[[ SUPPLIED RECORDS, beginning ]]
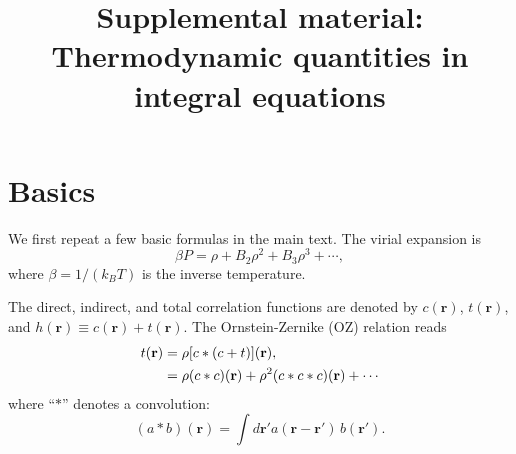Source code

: \documentclass[notitlepage,preprint]{revtex4-1}
\newcommand{\vct}[1]{\mathbf{#1}}
\providecommand{\vr}{} %
\renewcommand{\vr}{\vct{r}}
\begin{document}
\title{Supplemental material: Thermodynamic quantities in integral equations}


\maketitle






\section{Basics}

We first repeat a few basic formulas in the main text.
%
The virial expansion is
%
\begin{equation}
  \beta P = \rho + B_2 \rho^2 + B_3 \rho^3 + \cdots,
\label{eq:virial}
\end{equation}
%
where $\beta = 1/(k_B T)$ is the inverse temperature.

The direct, indirect, and total correlation functions
  are denoted by $c(\vr)$, $t(\vr)$,
  and $h(\vr) \equiv c(\vr) + t(\vr)$.
%
The Ornstein-Zernike (OZ) relation\cite{hansen} reads
%
\begin{align}
  t(\vr) &= \rho [c * (c + t)](\vr), \notag \\
         &= \rho (c*c)(\vr) + \rho^2 (c*c*c)(\vr) + \cdots
\label{eq:oz}
\end{align}
%
where ``$*$'' denotes a convolution:
\begin{equation}
  (a * b)(\vr) = \int d\vr' a(\vr - \vr') \, b(\vr').
\label{eq:convol}
\end{equation}
%
\end{document}
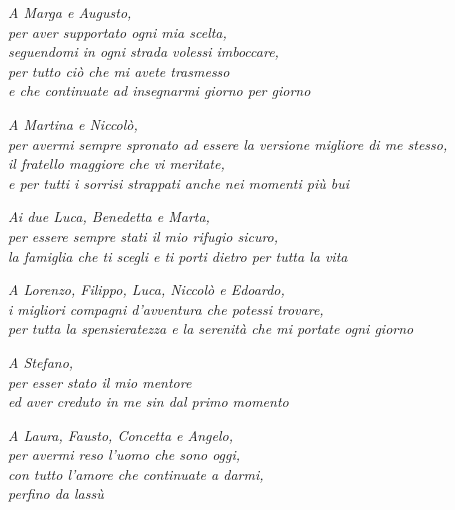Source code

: \thispagestyle{empty}

{\selectfont

    \begin{flushright}
    
    \textit{A Marga e Augusto,
    \\ per aver supportato ogni mia scelta,
    \\ seguendomi in ogni strada volessi imboccare,
    \\ per tutto ciò che mi avete trasmesso
    \\ e che continuate ad insegnarmi giorno per giorno}
    
    \vspace{0.7cm}
    
    \textit{A Martina e Niccolò,
    \\ per avermi sempre spronato ad essere la versione migliore di me stesso,
    \\ il fratello maggiore che vi meritate,
    \\ e per tutti i sorrisi strappati anche nei momenti più bui}
    
    \vspace{0.7cm}
    
    \textit{Ai due Luca, Benedetta e Marta,
    \\ per essere sempre stati il mio rifugio sicuro,
    \\ la famiglia che ti scegli e ti porti dietro per tutta la vita}
    
    \vspace{0.7cm}
    
    \textit{A Lorenzo, Filippo, Luca, Niccolò e Edoardo,
    \\ i migliori compagni d'avventura che potessi trovare,
    \\ per tutta la spensieratezza e la serenità che mi portate ogni giorno}
    
    \vspace{0.7cm}
    
    \textit{A Stefano,
    \\ per esser stato il mio mentore
    \\ ed aver creduto in me sin dal primo momento}
    
    \vspace{0.7cm}
    
    \textit{A Laura, Fausto, Concetta e Angelo,
    \\ per avermi reso l'uomo che sono oggi,
    \\ con tutto l'amore che continuate a darmi,
    \\ perfino da lassù}
    
    \end{flushright}
}


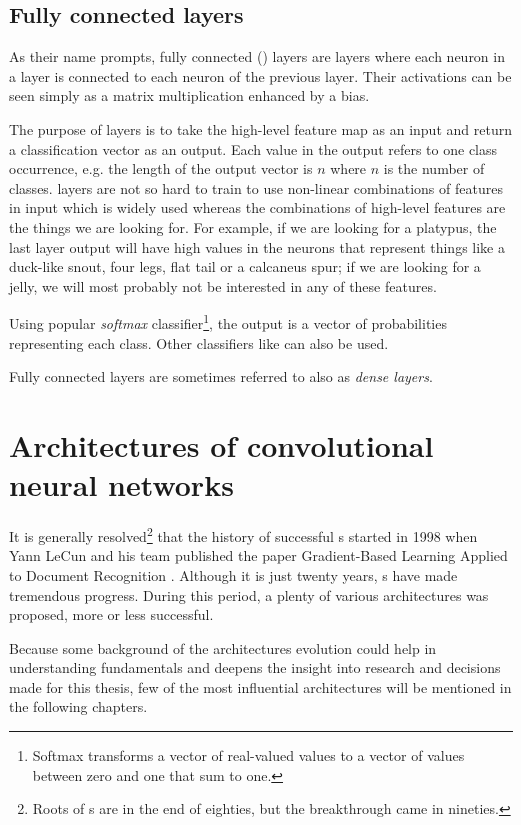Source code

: \subsection{Fully connected layers}
\label{fc-layers}

As their name prompts, fully connected () layers are layers where each 
neuron in a layer is connected to each neuron of the previous layer. Their 
activations can be seen simply as a matrix multiplication enhanced by a bias.  

The purpose of  layers is to take the high-level feature map as an input 
and return a classification vector as an output. Each value in the output refers 
to one class occurrence, e.g. the length of the output vector is $n$ where $n$ 
is the number of classes.  layers are not so hard to train to use 
non-linear combinations of features in input which is widely used whereas the 
combinations of high-level features are the things we are looking for. For 
example, if we are looking for a platypus, the last layer output will have high 
values in the neurons that represent things like a duck-like snout, four legs, 
flat tail or a calcaneus spur; if we are looking for a jelly, we will most 
probably not be interested in any of these features. 

Using popular \textit{softmax} classifier\footnote{Softmax transforms a vector 
of real-valued values to a vector of values between zero and one that sum to 
one.}, the output is a vector of probabilities representing each class. Other 
classifiers like  can also be used. 

Fully connected layers are sometimes referred to also as \textit{dense layers}.

\section{Architectures of convolutional neural networks}
\label{cnn-architectures}

It is generally resolved\footnote{Roots of s are in the end of eighties, 
but the breakthrough came in nineties.} that the history of successful s 
started in 1998 when Yann LeCun and his team published the paper Gradient-Based 
Learning Applied to Document Recognition \cite{lenet5}. Although it is just 
twenty years, s have made tremendous progress. During this period, a 
plenty of various architectures was proposed, more or less successful.

Because some background of the  architectures evolution could help in 
understanding  fundamentals and deepens the insight into research and 
decisions made for this thesis, few of the most influential architectures will be 
mentioned in the following chapters.

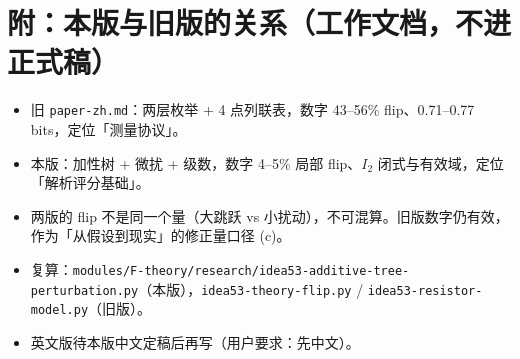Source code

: \documentclass[12pt]{ctexart}
\begin{document}
\section*{附：本版与旧版的关系（工作文档，不进正式稿）}
\begin{itemize}
  \item 旧 \texttt{paper-zh.md}：两层枚举 + 4 点列联表，数字 43--56\% flip、0.71--0.77 bits，定位「测量协议」。
  \item 本版：加性树 + 微扰 + 级数，数字 4--5\% 局部 flip、$I_2$ 闭式与有效域，定位「解析评分基础」。
  \item 两版的 flip 不是同一个量（大跳跃 vs 小扰动），不可混算。旧版数字仍有效，作为「从假设到现实」的修正量口径 (c)。
  \item 复算：\texttt{modules/F-theory/research/idea53-additive-tree-perturbation.py}（本版），\texttt{idea53-theory-flip.py} / \texttt{idea53-resistor-model.py}（旧版）。
  \item 英文版待本版中文定稿后再写（用户要求：先中文）。
\end{itemize}
\end{document}

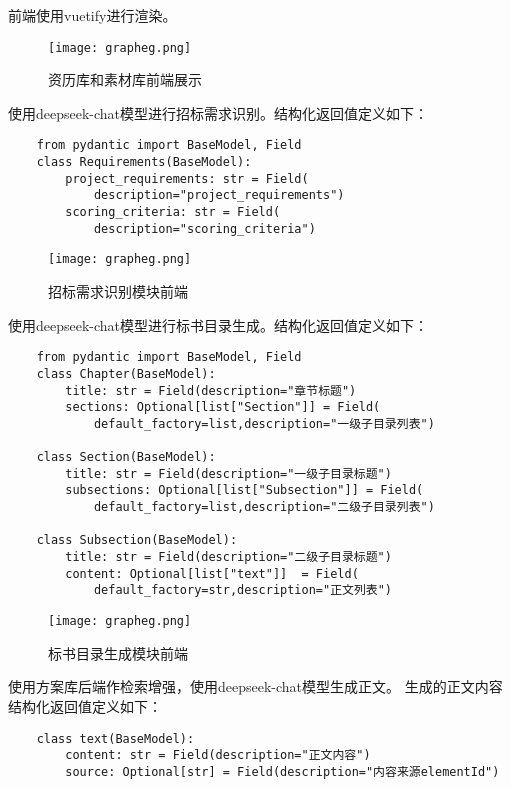 \documentclass{xmu}
\begin{document}
    前端使用vuetify进行渲染。
    \begin{figure}[!htb]
        \centering
        \texttt{[image: grapheg.png]}\\
        \caption{资历库和素材库前端展示
        }\label{}
    \end{figure}

    使用deepseek-chat模型进行招标需求识别。结构化返回值定义如下：
    \begin{verbatim}
    from pydantic import BaseModel, Field
    class Requirements(BaseModel):
        project_requirements: str = Field(
            description="project_requirements")
        scoring_criteria: str = Field(
            description="scoring_criteria")
    \end{verbatim}

    \begin{figure}[!htb]
        \centering
        \texttt{[image: grapheg.png]}\\
        \caption{招标需求识别模块前端
        }\label{}
    \end{figure}

    使用deepseek-chat模型进行标书目录生成。结构化返回值定义如下：
    \begin{verbatim}
    from pydantic import BaseModel, Field
    class Chapter(BaseModel):
        title: str = Field(description="章节标题")
        sections: Optional[list["Section"]] = Field(
            default_factory=list,description="一级子目录列表")
    
    class Section(BaseModel):
        title: str = Field(description="一级子目录标题")
        subsections: Optional[list["Subsection"]] = Field(
            default_factory=list,description="二级子目录列表")
        
    class Subsection(BaseModel):
        title: str = Field(description="二级子目录标题")
        content: Optional[list["text"]]  = Field(
            default_factory=str,description="正文列表")
    \end{verbatim}

    \begin{figure}[!htb]
        \centering
        \texttt{[image: grapheg.png]}\\
        \caption{标书目录生成模块前端
        }\label{}
    \end{figure}

    使用方案库后端作检索增强，使用deepseek-chat模型生成正文。
    生成的正文内容结构化返回值定义如下：
    \begin{verbatim}
    class text(BaseModel):
        content: str = Field(description="正文内容")
        source: Optional[str] = Field(description="内容来源elementId")
    \end{verbatim}
\end{document}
[[ SUPPLIED RECORDS, end ]]
Please write out all the entries above exactly, but leave out the pictures.

Source code

: \documentclass[notitlepage,preprint]{revtex4-1}
\newcommand{\vct}[1]{\mathbf{#1}}
\providecommand{\vr}{} %
\renewcommand{\vr}{\vct{r}}
\begin{document}
\title{Supplemental material: Thermodynamic quantities in integral equations}


\maketitle






\section{Basics}

We first repeat a few basic formulas in the main text.
%
The virial expansion is
%
\begin{equation}
  \beta P = \rho + B_2 \rho^2 + B_3 \rho^3 + \cdots,
\label{eq:virial}
\end{equation}
%
where $\beta = 1/(k_B T)$ is the inverse temperature.

The direct, indirect, and total correlation functions
  are denoted by $c(\vr)$, $t(\vr)$,
  and $h(\vr) \equiv c(\vr) + t(\vr)$.
%
The Ornstein-Zernike (OZ) relation\cite{hansen} reads
%
\begin{align}
  t(\vr) &= \rho [c * (c + t)](\vr), \notag \\
         &= \rho (c*c)(\vr) + \rho^2 (c*c*c)(\vr) + \cdots
\label{eq:oz}
\end{align}
%
where ``$*$'' denotes a convolution:
\begin{equation}
  (a * b)(\vr) = \int d\vr' a(\vr - \vr') \, b(\vr').
\label{eq:convol}
\end{equation}
%
\end{document}
Source code

: \thispagestyle{empty}

{\selectfont

    \begin{flushright}
    
    \textit{A Marga e Augusto,
    \\ per aver supportato ogni mia scelta,
    \\ seguendomi in ogni strada volessi imboccare,
    \\ per tutto ciò che mi avete trasmesso
    \\ e che continuate ad insegnarmi giorno per giorno}
    
    \vspace{0.7cm}
    
    \textit{A Martina e Niccolò,
    \\ per avermi sempre spronato ad essere la versione migliore di me stesso,
    \\ il fratello maggiore che vi meritate,
    \\ e per tutti i sorrisi strappati anche nei momenti più bui}
    
    \vspace{0.7cm}
    
    \textit{Ai due Luca, Benedetta e Marta,
    \\ per essere sempre stati il mio rifugio sicuro,
    \\ la famiglia che ti scegli e ti porti dietro per tutta la vita}
    
    \vspace{0.7cm}
    
    \textit{A Lorenzo, Filippo, Luca, Niccolò e Edoardo,
    \\ i migliori compagni d'avventura che potessi trovare,
    \\ per tutta la spensieratezza e la serenità che mi portate ogni giorno}
    
    \vspace{0.7cm}
    
    \textit{A Stefano,
    \\ per esser stato il mio mentore
    \\ ed aver creduto in me sin dal primo momento}
    
    \vspace{0.7cm}
    
    \textit{A Laura, Fausto, Concetta e Angelo,
    \\ per avermi reso l'uomo che sono oggi,
    \\ con tutto l'amore che continuate a darmi,
    \\ perfino da lassù}
    
    \end{flushright}
}


Source code

: \subsection{Fully connected layers}
\label{fc-layers}

As their name prompts, fully connected () layers are layers where each 
neuron in a layer is connected to each neuron of the previous layer. Their 
activations can be seen simply as a matrix multiplication enhanced by a bias.  

The purpose of  layers is to take the high-level feature map as an input 
and return a classification vector as an output. Each value in the output refers 
to one class occurrence, e.g. the length of the output vector is $n$ where $n$ 
is the number of classes.  layers are not so hard to train to use 
non-linear combinations of features in input which is widely used whereas the 
combinations of high-level features are the things we are looking for. For 
example, if we are looking for a platypus, the last layer output will have high 
values in the neurons that represent things like a duck-like snout, four legs, 
flat tail or a calcaneus spur; if we are looking for a jelly, we will most 
probably not be interested in any of these features. 

Using popular \textit{softmax} classifier\footnote{Softmax transforms a vector 
of real-valued values to a vector of values between zero and one that sum to 
one.}, the output is a vector of probabilities representing each class. Other 
classifiers like  can also be used. 

Fully connected layers are sometimes referred to also as \textit{dense layers}.

\section{Architectures of convolutional neural networks}
\label{cnn-architectures}

It is generally resolved\footnote{Roots of s are in the end of eighties, 
but the breakthrough came in nineties.} that the history of successful s 
started in 1998 when Yann LeCun and his team published the paper Gradient-Based 
Learning Applied to Document Recognition \cite{lenet5}. Although it is just 
twenty years, s have made tremendous progress. During this period, a 
plenty of various architectures was proposed, more or less successful.

Because some background of the  architectures evolution could help in 
understanding  fundamentals and deepens the insight into research and 
decisions made for this thesis, few of the most influential architectures will be 
mentioned in the following chapters.

Source code

: \documentclass[12pt]{ctexart}
\begin{document}
\section*{附：本版与旧版的关系（工作文档，不进正式稿）}
\begin{itemize}
  \item 旧 \texttt{paper-zh.md}：两层枚举 + 4 点列联表，数字 43--56\% flip、0.71--0.77 bits，定位「测量协议」。
  \item 本版：加性树 + 微扰 + 级数，数字 4--5\% 局部 flip、$I_2$ 闭式与有效域，定位「解析评分基础」。
  \item 两版的 flip 不是同一个量（大跳跃 vs 小扰动），不可混算。旧版数字仍有效，作为「从假设到现实」的修正量口径 (c)。
  \item 复算：\texttt{modules/F-theory/research/idea53-additive-tree-perturbation.py}（本版），\texttt{idea53-theory-flip.py} / \texttt{idea53-resistor-model.py}（旧版）。
  \item 英文版待本版中文定稿后再写（用户要求：先中文）。
\end{itemize}
\end{document}

 \documentclass{xmu}
\begin{document}
    前端使用vuetify进行渲染。
    \begin{figure}[!htb]
        \centering
        \texttt{[image: grapheg.png]}\\
        \caption{资历库和素材库前端展示
        }\label{}
    \end{figure}

    使用deepseek-chat模型进行招标需求识别。结构化返回值定义如下：
    \begin{verbatim}
    from pydantic import BaseModel, Field
    class Requirements(BaseModel):
        project_requirements: str = Field(
            description="project_requirements")
        scoring_criteria: str = Field(
            description="scoring_criteria")
    \end{verbatim}

    \begin{figure}[!htb]
        \centering
        \texttt{[image: grapheg.png]}\\
        \caption{招标需求识别模块前端
        }\label{}
    \end{figure}

    使用deepseek-chat模型进行标书目录生成。结构化返回值定义如下：
    \begin{verbatim}
    from pydantic import BaseModel, Field
    class Chapter(BaseModel):
        title: str = Field(description="章节标题")
        sections: Optional[list["Section"]] = Field(
            default_factory=list,description="一级子目录列表")
    
    class Section(BaseModel):
        title: str = Field(description="一级子目录标题")
        subsections: Optional[list["Subsection"]] = Field(
            default_factory=list,description="二级子目录列表")
        
    class Subsection(BaseModel):
        title: str = Field(description="二级子目录标题")
        content: Optional[list["text"]]  = Field(
            default_factory=str,description="正文列表")
    \end{verbatim}

    \begin{figure}[!htb]
        \centering
        \texttt{[image: grapheg.png]}\\
        \caption{标书目录生成模块前端
        }\label{}
    \end{figure}

    使用方案库后端作检索增强，使用deepseek-chat模型生成正文。
    生成的正文内容结构化返回值定义如下：
    \begin{verbatim}
    class text(BaseModel):
        content: str = Field(description="正文内容")
        source: Optional[str] = Field(description="内容来源elementId")
    \end{verbatim}
\end{document}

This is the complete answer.